**DATA RECORDS:**
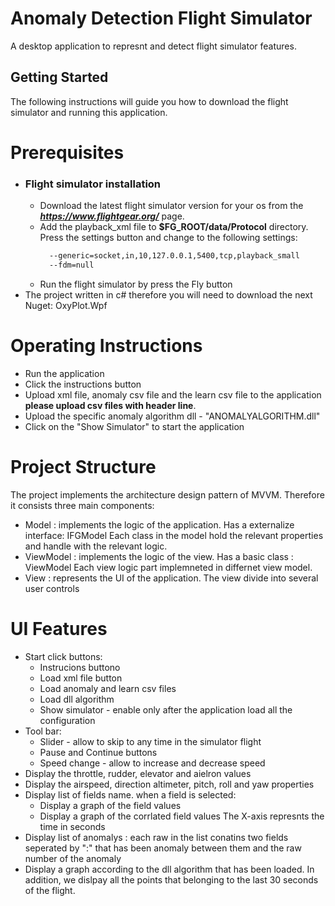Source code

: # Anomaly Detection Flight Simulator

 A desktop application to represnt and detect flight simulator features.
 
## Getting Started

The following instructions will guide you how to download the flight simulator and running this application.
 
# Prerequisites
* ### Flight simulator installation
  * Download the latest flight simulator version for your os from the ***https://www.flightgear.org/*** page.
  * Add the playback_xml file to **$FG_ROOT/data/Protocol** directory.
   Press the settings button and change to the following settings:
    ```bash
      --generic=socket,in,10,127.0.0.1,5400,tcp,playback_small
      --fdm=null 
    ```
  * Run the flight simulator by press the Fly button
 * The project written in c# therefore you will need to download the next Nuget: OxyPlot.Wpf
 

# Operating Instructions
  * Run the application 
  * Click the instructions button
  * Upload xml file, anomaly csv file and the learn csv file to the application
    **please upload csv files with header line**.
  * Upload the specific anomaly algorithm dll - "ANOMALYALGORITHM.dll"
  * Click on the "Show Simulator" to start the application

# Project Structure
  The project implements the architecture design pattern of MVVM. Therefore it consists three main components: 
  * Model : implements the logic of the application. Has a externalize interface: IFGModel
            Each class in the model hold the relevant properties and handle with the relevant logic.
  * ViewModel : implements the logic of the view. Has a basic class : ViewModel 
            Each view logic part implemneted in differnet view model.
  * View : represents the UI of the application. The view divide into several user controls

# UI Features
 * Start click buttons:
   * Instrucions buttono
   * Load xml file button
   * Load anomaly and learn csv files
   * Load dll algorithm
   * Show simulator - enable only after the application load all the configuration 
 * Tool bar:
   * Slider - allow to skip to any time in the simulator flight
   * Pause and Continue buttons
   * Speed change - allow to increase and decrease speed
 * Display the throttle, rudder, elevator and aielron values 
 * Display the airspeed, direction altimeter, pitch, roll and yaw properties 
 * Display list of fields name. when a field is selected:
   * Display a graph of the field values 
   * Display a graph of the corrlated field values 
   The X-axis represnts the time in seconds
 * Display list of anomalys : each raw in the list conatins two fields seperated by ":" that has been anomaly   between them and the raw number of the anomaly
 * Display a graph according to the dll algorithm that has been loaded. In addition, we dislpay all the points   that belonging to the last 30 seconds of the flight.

**TASK DETAILS:** The reply should contain every line of the material exactly, and no images.

**EXERCISE ANSWER:**
Source code

: # Anomaly Detection Flight Simulator

 A desktop application to represnt and detect flight simulator features.
 
## Getting Started

The following instructions will guide you how to download the flight simulator and running this application.
 
# Prerequisites
* ### Flight simulator installation
  * Download the latest flight simulator version for your os from the ***https://www.flightgear.org/*** page.
  * Add the playback_xml file to **$FG_ROOT/data/Protocol** directory.
   Press the settings button and change to the following settings:
    ```bash
      --generic=socket,in,10,127.0.0.1,5400,tcp,playback_small
      --fdm=null 
    ```
  * Run the flight simulator by press the Fly button
 * The project written in c# therefore you will need to download the next Nuget: OxyPlot.Wpf
 

# Operating Instructions
  * Run the application 
  * Click the instructions button
  * Upload xml file, anomaly csv file and the learn csv file to the application
    **please upload csv files with header line**.
  * Upload the specific anomaly algorithm dll - "ANOMALYALGORITHM.dll"
  * Click on the "Show Simulator" to start the application

# Project Structure
  The project implements the architecture design pattern of MVVM. Therefore it consists three main components: 
  * Model : implements the logic of the application. Has a externalize interface: IFGModel
            Each class in the model hold the relevant properties and handle with the relevant logic.
  * ViewModel : implements the logic of the view. Has a basic class : ViewModel 
            Each view logic part implemneted in differnet view model.
  * View : represents the UI of the application. The view divide into several user controls

# UI Features
 * Start click buttons:
   * Instrucions buttono
   * Load xml file button
   * Load anomaly and learn csv files
   * Load dll algorithm
   * Show simulator - enable only after the application load all the configuration 
 * Tool bar:
   * Slider - allow to skip to any time in the simulator flight
   * Pause and Continue buttons
   * Speed change - allow to increase and decrease speed
 * Display the throttle, rudder, elevator and aielron values 
 * Display the airspeed, direction altimeter, pitch, roll and yaw properties 
 * Display list of fields name. when a field is selected:
   * Display a graph of the field values 
   * Display a graph of the corrlated field values 
   The X-axis represnts the time in seconds
 * Display list of anomalys : each raw in the list conatins two fields seperated by ":" that has been anomaly   between them and the raw number of the anomaly
 * Display a graph according to the dll algorithm that has been loaded. In addition, we dislpay all the points   that belonging to the last 30 seconds of the flight.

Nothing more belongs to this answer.